18.4.09

Some thoughts on The Pictures


Hartmann, Viktor; sketch of costumes for the ballet Trilby; possibly the basis of Number 5 "Балет невылупившихся птенцов" (Ballet of the Unhatched Chicks)


Modest Mussorgsky composed his Pictures at an exhibition as a piano solo work after seeing a picture show. (1)

The composition's structure is a kind of braid of two interwoven strands: one is a formal theme-and-variations on the theme of “Promenade”; it serves a kind of straight vertical pole around which there climbs the other strand of the piece, an unruly creeper. This creeper is a kind of quodlibet, that is, a succession of structurally unrelated tone sketches – or mini-sketches; or better yet – miniatures – each representing a different picture at the show. So we have a neat succession of tableaux: the theme followed by a miniature followed by variation I followed by another miniature followed by variation II followed by another miniature; and so forth. (Structure is good, simple structure is best). (2)

Think of this structure as architectural: that of a typical museum, with long straight airy main hall off which various doors lead left and right to a succession of small rooms where the art is displayed; something along the lines of the Italian Renaissance Gallery at the Louvre or the Long Wing at the Venetian Accademia. The theme-and-variations is the long main hall; the miniatures are the paintings in the side-rooms. Seeing the whole exhibition involves much weaving left and right and numerous returns to the main hall – the theme and its variations.

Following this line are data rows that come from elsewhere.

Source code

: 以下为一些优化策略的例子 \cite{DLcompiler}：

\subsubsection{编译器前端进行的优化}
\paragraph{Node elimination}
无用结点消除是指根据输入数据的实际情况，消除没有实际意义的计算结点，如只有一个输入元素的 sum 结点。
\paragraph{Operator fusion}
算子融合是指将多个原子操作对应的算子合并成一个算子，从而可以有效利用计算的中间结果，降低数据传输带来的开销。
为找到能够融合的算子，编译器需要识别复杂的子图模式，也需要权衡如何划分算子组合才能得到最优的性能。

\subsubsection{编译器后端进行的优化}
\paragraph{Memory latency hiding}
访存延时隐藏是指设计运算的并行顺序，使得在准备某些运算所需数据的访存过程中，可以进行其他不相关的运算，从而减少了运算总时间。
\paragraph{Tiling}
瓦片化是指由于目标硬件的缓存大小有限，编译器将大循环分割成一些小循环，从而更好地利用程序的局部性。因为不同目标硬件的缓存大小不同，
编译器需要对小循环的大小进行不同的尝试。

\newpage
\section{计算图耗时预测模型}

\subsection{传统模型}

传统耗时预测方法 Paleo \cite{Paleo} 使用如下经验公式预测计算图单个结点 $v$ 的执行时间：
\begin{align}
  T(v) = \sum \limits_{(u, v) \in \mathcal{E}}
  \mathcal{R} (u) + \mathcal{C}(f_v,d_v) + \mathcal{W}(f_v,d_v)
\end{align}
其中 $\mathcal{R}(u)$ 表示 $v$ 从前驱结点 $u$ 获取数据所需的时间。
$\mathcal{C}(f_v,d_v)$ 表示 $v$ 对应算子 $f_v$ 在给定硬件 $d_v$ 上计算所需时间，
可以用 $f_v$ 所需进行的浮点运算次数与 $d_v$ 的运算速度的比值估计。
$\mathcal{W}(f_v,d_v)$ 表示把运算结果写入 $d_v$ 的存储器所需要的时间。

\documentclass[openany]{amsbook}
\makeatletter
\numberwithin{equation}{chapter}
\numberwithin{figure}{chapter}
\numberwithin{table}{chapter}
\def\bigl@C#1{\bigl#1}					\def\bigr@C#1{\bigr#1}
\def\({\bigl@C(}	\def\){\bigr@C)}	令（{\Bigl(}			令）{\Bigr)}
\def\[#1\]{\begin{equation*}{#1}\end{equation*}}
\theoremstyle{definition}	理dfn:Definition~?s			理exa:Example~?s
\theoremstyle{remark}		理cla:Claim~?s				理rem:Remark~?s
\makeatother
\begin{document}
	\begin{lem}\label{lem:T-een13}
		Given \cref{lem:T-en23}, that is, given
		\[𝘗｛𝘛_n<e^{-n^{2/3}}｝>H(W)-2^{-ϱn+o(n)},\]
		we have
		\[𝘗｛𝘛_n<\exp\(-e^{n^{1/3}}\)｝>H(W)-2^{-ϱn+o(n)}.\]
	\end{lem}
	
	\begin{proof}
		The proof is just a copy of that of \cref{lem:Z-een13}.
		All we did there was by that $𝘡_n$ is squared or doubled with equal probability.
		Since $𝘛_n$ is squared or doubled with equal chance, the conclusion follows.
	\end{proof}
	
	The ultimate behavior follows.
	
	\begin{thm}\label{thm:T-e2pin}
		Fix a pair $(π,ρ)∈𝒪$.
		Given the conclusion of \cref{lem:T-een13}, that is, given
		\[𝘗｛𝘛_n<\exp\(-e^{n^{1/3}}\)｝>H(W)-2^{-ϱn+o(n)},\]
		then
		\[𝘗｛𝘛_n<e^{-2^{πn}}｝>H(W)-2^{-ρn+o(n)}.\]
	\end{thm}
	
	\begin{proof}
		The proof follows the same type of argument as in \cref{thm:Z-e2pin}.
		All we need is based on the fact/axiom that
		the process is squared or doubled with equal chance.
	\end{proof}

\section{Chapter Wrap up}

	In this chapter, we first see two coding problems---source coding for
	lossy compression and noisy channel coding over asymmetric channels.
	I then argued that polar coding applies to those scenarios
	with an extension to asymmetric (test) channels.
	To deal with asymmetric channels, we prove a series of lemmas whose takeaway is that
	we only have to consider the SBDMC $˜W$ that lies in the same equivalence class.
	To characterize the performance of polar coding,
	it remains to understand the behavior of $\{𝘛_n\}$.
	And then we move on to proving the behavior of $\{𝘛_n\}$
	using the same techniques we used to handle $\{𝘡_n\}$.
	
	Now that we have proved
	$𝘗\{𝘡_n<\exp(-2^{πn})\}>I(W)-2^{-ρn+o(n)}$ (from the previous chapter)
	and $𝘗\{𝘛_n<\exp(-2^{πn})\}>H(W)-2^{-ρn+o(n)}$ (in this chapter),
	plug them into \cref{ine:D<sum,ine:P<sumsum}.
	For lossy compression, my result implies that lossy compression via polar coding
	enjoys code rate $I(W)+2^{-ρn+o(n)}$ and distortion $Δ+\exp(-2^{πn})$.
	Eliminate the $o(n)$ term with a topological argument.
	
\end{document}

The main hall is the best known melody of the piece, the Promenade. Its first appearance – the opening of the exhibition – is exuberant, celebratory, and not a little triumphant. The impression is quite unmistakable: a beautiful airy high-ceilinged hall, well lit by daylight falling through tall windows on a sunny day; simply milling with a huge crowd of immaculately dressed, coiffed, and perfumed beautiful people, strutting and checking each other out. The invitations were hell to get, the tickets prohibitive; the exhibition is an exercise in gate-keeping, it separates the wheat from the chaff, the elite from the plebs; it is no mean feat just being there, included. A spot of self-congratulation is definitely permitted.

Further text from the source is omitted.